Friday, December 18, 2009

HRC: $10K to Dem Congressional
Cmte in 2009 - Why?

The executive director of the Human Rights Campaign, Joe Solmonese, in recent days issued a year-end letter to his board that has not been posted to HRC's site, in which he assesses the progress for gay Americans in 2009. The letter is available over at Pam Spaulding's blog, and I wish she and others would ask why HRC can't post the letter on their own site, but is instead dependent on bloggers to disseminate it, but I digress.

One group that isn't mentioned in HRC's assessment is the Democratic Congressional Campaign Committee. I thought that was very odd, considering the DCCC is the largest recipient of HRC PAC money so far this year, and if our biggest gay org is giving our dollars to such a group, we should have substantive things to show for it. Right?

According to HRC PAC records at for the 2010 election cycle, they made two donations of $5,000 to the DCCC in June and September this year. And what did the gays get in exchange for that $10,000? The answer is not provided in HRC's year-end letter.

The progressive site in early November explained some of the problems with the DCCC, who gets a lot of money from it, and how a few of the recipients vote on liberal matters:

Last night, 23 Democrats voted against providing 36 million Americans with health insurance while reducing the deficit, but in favor of the Stupak amendment to restrict reproductive rights for low-income women. [...]

In 2008, more than $1 out of every $12 the DCCC spent on electing Democratic House members went to electing one of these Democrats. [...]

These Democratic members of Congress are a net drag on progressive efforts. Not only do they vote to pass regressive legislation, and not only to they vote against any meaningful progressive legislation, but they vacuum up Democratic money in the process. [...]

If you donate to the DCCC, then your money is being spent to restrict reproductive rights for low-income women, and against health care reform.

Also angry at the DCCC, and refraining from giving the org any money, is AmericaBlog contributing writer Timothy Beauchamp:

Well, it finally happened. The DCCC called asking for money and were shocked...SHOCKED I wouldn't give.

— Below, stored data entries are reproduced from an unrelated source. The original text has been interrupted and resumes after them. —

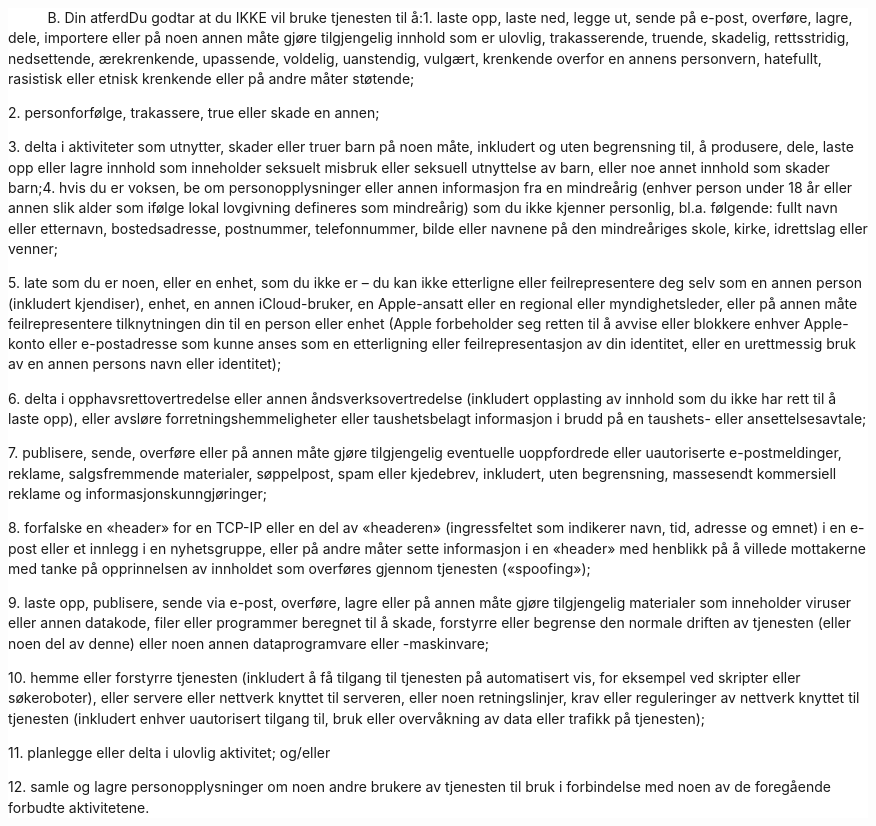           B. Din atferdDu godtar at du IKKE vil bruke tjenesten til å:1\. laste opp, laste ned, legge ut, sende på e\-post, overføre, lagre, dele, importere eller på noen annen måte gjøre tilgjengelig innhold som er ulovlig, trakasserende, truende, skadelig, rettsstridig, nedsettende, ærekrenkende, upassende, voldelig, uanstendig, vulgært, krenkende overfor en annens personvern, hatefullt, rasistisk eller etnisk krenkende eller på andre måter støtende;

2\. personforfølge, trakassere, true eller skade en annen;

3\. delta i aktiviteter som utnytter, skader eller truer barn på noen måte, inkludert og uten begrensning til, å produsere, dele, laste opp eller lagre innhold som inneholder seksuelt misbruk eller seksuell utnyttelse av barn, eller noe annet innhold som skader barn;4\. hvis du er voksen, be om personopplysninger eller annen informasjon fra en mindreårig (enhver person under 18 år eller annen slik alder som ifølge lokal lovgivning defineres som mindreårig) som du ikke kjenner personlig, bl.a. følgende: fullt navn eller etternavn, bostedsadresse, postnummer, telefonnummer, bilde eller navnene på den mindreåriges skole, kirke, idrettslag eller venner;

5\. late som du er noen, eller en enhet, som du ikke er – du kan ikke etterligne eller feilrepresentere deg selv som en annen person (inkludert kjendiser), enhet, en annen iCloud\-bruker, en Apple\-ansatt eller en regional eller myndighetsleder, eller på annen måte feilrepresentere tilknytningen din til en person eller enhet (Apple forbeholder seg retten til å avvise eller blokkere enhver Apple\-konto eller e\-postadresse som kunne anses som en etterligning eller feilrepresentasjon av din identitet, eller en urettmessig bruk av en annen persons navn eller identitet);

6\. delta i opphavsrettovertredelse eller annen åndsverksovertredelse (inkludert opplasting av innhold som du ikke har rett til å laste opp), eller avsløre forretningshemmeligheter eller taushetsbelagt informasjon i brudd på en taushets\- eller ansettelsesavtale;

7\. publisere, sende, overføre eller på annen måte gjøre tilgjengelig eventuelle uoppfordrede eller uautoriserte e\-postmeldinger, reklame, salgsfremmende materialer, søppelpost, spam eller kjedebrev, inkludert, uten begrensning, massesendt kommersiell reklame og informasjonskunngjøringer;

8\. forfalske en «header» for en TCP\-IP eller en del av «headeren» (ingressfeltet som indikerer navn, tid, adresse og emnet) i en e\-post eller et innlegg i en nyhetsgruppe, eller på andre måter sette informasjon i en «header» med henblikk på å villede mottakerne med tanke på opprinnelsen av innholdet som overføres gjennom tjenesten («spoofing»);

9\. laste opp, publisere, sende via e\-post, overføre, lagre eller på annen måte gjøre tilgjengelig materialer som inneholder viruser eller annen datakode, filer eller programmer beregnet til å skade, forstyrre eller begrense den normale driften av tjenesten (eller noen del av denne) eller noen annen dataprogramvare eller \-maskinvare;

10\. hemme eller forstyrre tjenesten (inkludert å få tilgang til tjenesten på automatisert vis, for eksempel ved skripter eller søkeroboter), eller servere eller nettverk knyttet til serveren, eller noen retningslinjer, krav eller reguleringer av nettverk knyttet til tjenesten (inkludert enhver uautorisert tilgang til, bruk eller overvåkning av data eller trafikk på tjenesten);

11\. planlegge eller delta i ulovlig aktivitet; og/eller

12\. samle og lagre personopplysninger om noen andre brukere av tjenesten til bruk i forbindelse med noen av de foregående forbudte aktivitetene.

The founders of AmericaBlog, John Aravosis and Joe Sudbay, launched a boycott against the Democratic National Committee over the party's refusal to move pro-gay legislation forward this year, but they excluded the DCCC, however, they're not troubled at all by their colleague's action:

We didn't specifically include the DSCC and the DCCC, but we're certainly not going to stop anyone from sending a loud and clear message to those party organizations as well.

I'd love to know exactly what it was the DCCC promised to do for HRC this year that warranted contributions totaling $10,000. Further, if HRC plans any future giving to the DCCC, how about demanding Solmonese get a few items of substance first from Congressional Democrats, such as expedited movement on passing ENDA and repealing DOMA and DADT?


AndrewW said...

In this Memo HRC desperately tries to take credit for things they had nothing to do with. Nothing.

HRC will receive $50 million this year (added to the $500 million they've already received) and they have nothing to show for it.

Well, those stickers for our cars. My math says each of those stickers cost us about $1,100 each.

David said...


"23 Democrats voted against providing 36 million Americans with health insurance while reducing the deficit, but in favor of the Stupak amendment to restrict reproductive rights for low-income women"

One doesn't restrict a right (for low-income folk or anyone else) by refusing to pay for it. One simply refuses to pay for it.

And they want us to believe the House's proposed reforms are going to save money? Please.

Nonsense like this is why people don't take the left seriously.

The Gay Species said...

I have HUGE problems with the Senate Bill, namely, it COERCES for the first time by government fiat and IRS enforcement that ALL AMERICANS buy private health insurance, from one of basically six providers (most states have only one or two).

Imagine if Congress passed a law requiring all Americans to buy only FORD and GM vehicles? The analogy is almost true of private insurance.

This bill sets the most illiberal precedent since Plessy. It must be defeated in its current form -- not merely for its inadequacy -- but quite likely its unconstitutionality.